Generic Functions

I don't like the word 'multimethod'.

To me it seems to imply that you have normal, regular 'methods', which are the default, the correct choice in almost all cases. 'Multimethods', on the other hand, are something unusual, obscure, and special purpose, if not actually weird.

I hope to show the opposite here: that the semantics of 'method' in Java ('virtual method` in C++) are counter-intuitive at best, while 'multimethod' (aka 'generic function' in Common Lisp, Dylan, etc) semantics are the natural choice.

In over a decade of interviewing SDEs, I've encountered very few who understood how Java method lookup actually works. Perhaps 95% unconsciously assumed it was using 'multimethod'/'generic function' semantics. I started out thinking understanding method lookup semantics was a minimal requirement for a Java; I had to drop that in favor of evaluating how quickly the candidate could figure out what was actually happening, given a code that demonstrated their misunderstanding.

Core idea

I suspect that some of the confusion about method lookup semantics is due to the asymmetric method invocation syntax in Java and similar languages, which itself probably reflects extending the 'method call' as 'message sending' metaphor to contexts where it shouldn't have been.

The actual idea is pretty simple.

I'm going make an attempt at neutral, terminology, to minimize misleading metaphorical baggage. I'm also going to use a lisp-like syntax, because, after all, we are talking about Clojure functionality, but also, more important, because I believe it's better at exposing the intrinsic symmetries.

Let's say we are assembling a software system out of operations (f, g, ...) which are applied to to operands (a, b, c, ...). I write (f a b c) for applying f to a b c.

I'm not assuming anything about whether a, b, c (or f for that matter) are immutable values or containers for mutable state, whether f returns values or has side effects, or whether f is a pure function in the sense that it does the same thing (returns the same value) every time it is applied to the same operands. These are important issues, but orthogonal to what I'm talking about here.

(I'm using 3 argument examples to simplify presentation, avoiding lots of ellipses. There's nothing special about 1 vs 2 vs 3 vs ... for simple argument lists. I'm going to defer dealing with more complicated argument specification.

I'm also avoiding, for the moment, dealing with generic operations with multiple arities. The simple approach is to treat each arity independently. However, it may be useful at times to define a single method that can handle multiple arities, via some kind of &rest argument.)

For a simple operation, (f a b c) means something like:

  • push c b a on the stack.
  • jump to the first instruction of f and start executing.

A generic operation is implemented indirectly, via a set of methods. In that case, (f a b c) turns into ((find-method f a b c) a b c), roughly:

  • push c b a f on the stack.
  • jump to the first instruction of find-method and start executing, returning with c b a method on the stack
  • pop method off the stack
  • jump to its first instruction and start executing.
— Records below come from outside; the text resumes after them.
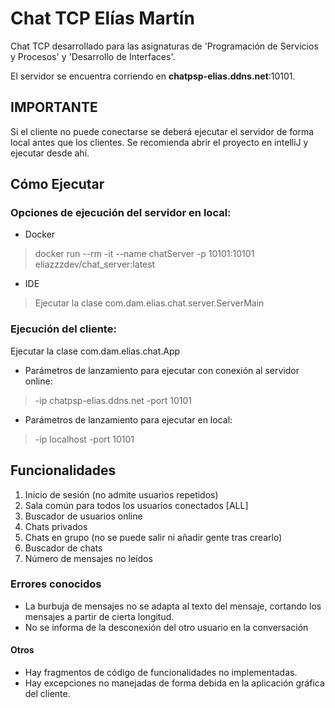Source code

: # Chat TCP Elías Martín
Chat TCP desarrollado para las asignaturas de 'Programación de Servicios y Procesos' y 'Desarrollo de Interfaces'.

El servidor se encuentra corriendo en **chatpsp-elias.ddns.net**:10101.

## IMPORTANTE
Si el cliente no puede conectarse se deberá ejecutar el servidor de forma local antes que los clientes.
Se recomienda abrir el proyecto en intelliJ y ejecutar desde ahí.

## Cómo Ejecutar
### Opciones de ejecución del servidor en local:
- Docker
> docker run --rm -it --name chatServer -p 10101:10101 eliazzzdev/chat_server:latest
 - IDE
> Ejecutar la clase com.dam.elias.chat.server.ServerMain

### Ejecución del cliente:
  Ejecutar la clase com.dam.elias.chat.App
  - Parámetros de lanzamiento para ejecutar con conexión al servidor online:
>    -ip chatpsp-elias.ddns.net -port 10101
  - Parámetros de lanzamiento para ejecutar en local:
>    -ip localhost -port 10101

## Funcionalidades
1. Inicio de sesión (no admite usuarios repetidos)
2. Sala común para todos los usuarios conectados \[ALL]
3. Buscador de usuarios online
4. Chats privados
5. Chats en grupo (no se puede salir ni añadir gente tras crearlo)
6. Buscador de chats 
7. Número de mensajes no leídos

### Errores conocidos
- La burbuja de mensajes no se adapta al texto del mensaje, cortando los mensajes a partir de cierta longitud.
- No se informa de la desconexión del otro usuario en la conversación

#### Otros
- Hay fragmentos de código de funcionalidades no implementadas.
- Hay excepciones no manejadas de forma debida en la aplicación gráfica del cliente.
Pro: Generic operations offer an elegant form of modularity, permitting us to extend an existing software system either by adding new operations on existing operands, or new operands that can participate in existing operations, without touching existing code.

Con: In some cases, implementing methods that are efficient enough will require breaking the encapsulation of the operands, exposing what should be private state in scattered locations, violating standard 'object-oriented' doctrine.

However, the fact is that there are important cases where it is impossible to correctly implement an operation on 2 or more operands without access to their internal state. What happens too often in practice, in languages like Java, is the private state is made public, losing all control.

Languages with generic functions (multimethods) at least offer the possibility of tracking and managing multiple operand encapsulation breaking. And they encourage adding alternate representations (new operands) rather than modifying the internal representation of an existing operand.

Con: (find-method f a b c) is takes extra time compared to (somehow) calling the method code directly.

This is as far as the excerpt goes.